I have got a tiny piece of HM – but it gives me hope. I will get all of him some day.
No one at home questioned why I was going to Mr Morgan’s house on a Saturday, although I didn’t give them the opportunity to. I only told Alex, who muttered, ‘he’s a pervert’, but then, he said that about everyone. ‘Pervert’ was his new favourite word. He even shouted it at Dad once, who just blinked at him as though he didn’t know what it meant.

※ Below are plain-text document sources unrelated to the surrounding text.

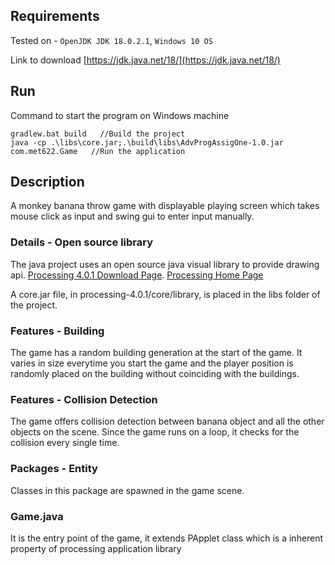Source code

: ## Requirements

Tested on - `OpenJDK JDK 18.0.2.1`, `Windows 10 OS`

Link to download [https://jdk.java.net/18/](https://jdk.java.net/18/)

## Run

Command to start the program on Windows machine
```
gradlew.bat build   //Build the project
java -cp .\libs\core.jar;.\build\libs\AdvProgAssigOne-1.0.jar com.met622.Game   //Run the application
```

## Description
A monkey banana throw game with displayable playing screen which takes mouse click as input and swing gui to enter input 
manually.

### Details - Open source library

The java project uses an open source java visual library to provide drawing api. [Processing 4.0.1 Download Page](https://github.com/processing/processing4/releases/tag/processing-1286-4.0.1). [Processing Home Page](https://processing.org/)

A core.jar file, in processing-4.0.1/core/library, is placed in the libs folder of the project.

### Features - Building

The game has a random building generation at the start of the game. It varies in size everytime you start the game and 
the player position is randomly placed on the building without coinciding with the buildings.

### Features - Collision Detection

The game offers collision detection between banana object and all the other objects on the scene. Since the game runs on 
a loop, it checks for the collision every single time.

### Packages - Entity

Classes in this package are spawned in the game scene.

### Game.java

It is the entry point of the game, it extends PApplet class which is a inherent property of processing application library 
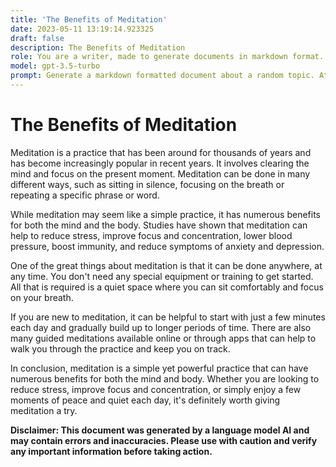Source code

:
 ```yaml
---
title: 'The Benefits of Meditation'
date: 2023-05-11 13:19:14.923325
draft: false
description: The Benefits of Meditation
role: You are a writer, made to generate documents in markdown format. It is very important that all of the documents you generate are in valid markdown format.
model: gpt-3.5-turbo
prompt: Generate a markdown formatted document about a random topic. At the bottom, include a disclaimer explaining that the document was generated by you. The first line of the document should be the title. Make sure that the entire document is in proper markdown format, using a mix of various tags to make the document visually appealing.
---
```


# The Benefits of Meditation

Meditation is a practice that has been around for thousands of years and has become increasingly popular in recent years. It involves clearing the mind and focus on the present moment. Meditation can be done in many different ways, such as sitting in silence, focusing on the breath or repeating a specific phrase or word.

While meditation may seem like a simple practice, it has numerous benefits for both the mind and the body. Studies have shown that meditation can help to reduce stress, improve focus and concentration, lower blood pressure, boost immunity, and reduce symptoms of anxiety and depression.

One of the great things about meditation is that it can be done anywhere, at any time. You don't need any special equipment or training to get started. All that is required is a quiet space where you can sit comfortably and focus on your breath.

If you are new to meditation, it can be helpful to start with just a few minutes each day and gradually build up to longer periods of time. There are also many guided meditations available online or through apps that can help to walk you through the practice and keep you on track.

In conclusion, meditation is a simple yet powerful practice that can have numerous benefits for both the mind and body. Whether you are looking to reduce stress, improve focus and concentration, or simply enjoy a few moments of peace and quiet each day, it's definitely worth giving meditation a try.

**Disclaimer: This document was generated by a language model AI and may contain errors and inaccuracies. Please use with caution and verify any important information before taking action.**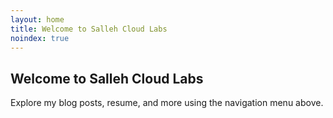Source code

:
 ```yaml
---
layout: home
title: Welcome to Salleh Cloud Labs
noindex: true
---
```


<section>
  <h1>Welcome to Salleh Cloud Labs</h1>

  <p>
    Explore my blog posts, resume, and more using the navigation menu above.
  </p>

  
</section>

I was up early, twisting my damp hair into knots to make it curl, humm
ing, slathering cocoa butter onto my skin until the smell made me feel dizzy. Mum was busy ‘cleaning’. Contrary to initial appearances, she wasn’t very domestic. She made a martyred show of housework but was terrible at it. She would spray polish without dusting first, leaving sweet-smelling balls of hair and mites mummified on the furniture. She vacuumed only the centre of rooms, so that the edges turned grey while a central circle of carpet buzzed with colour.
The soundtrack to what she called cleaning was always The Musicals. She loved them all. You could tell what mood she was in by which record she was playing: today was Phantom of the Opera so was obviously going to be dramatic. Her quivering voice fought with the vacuum cleaner.
As I edged towards the window she saw me, narrowed her eyes and shouted, ‘Why are you wearing so much makeup so early in the day?’
‘I’m going out,’ I yelled over Michael Crawford. I stood at the window watching for your car, and immediately its blue-green nose rounded the corner I was down the path.
‘See you later,’ I called, my bag swinging behind me.
Even though I hoped I would be staying all day, I ran my eye greedily over every detail of your bungalow: a square, welcoming hall and five closed doors. You opened one of them, to the right, and motioned for me to enter the lounge. Its terracotta walls looked freshly painted. A sofa and matching chaise-longue showed no signs of wear. I looked down. A bold, diamond-patterned rug was positioned in perfect alignment against the polished dark wood floorboards. Even your scatter cushions were organised. Reluctant to sit down for fear of creasing something, I retreated and found you in the kitchen (spotless). I watched you from the doorway and laughed when you filled the kettle from a little jug rather than just yanking it from the wall as we did at home.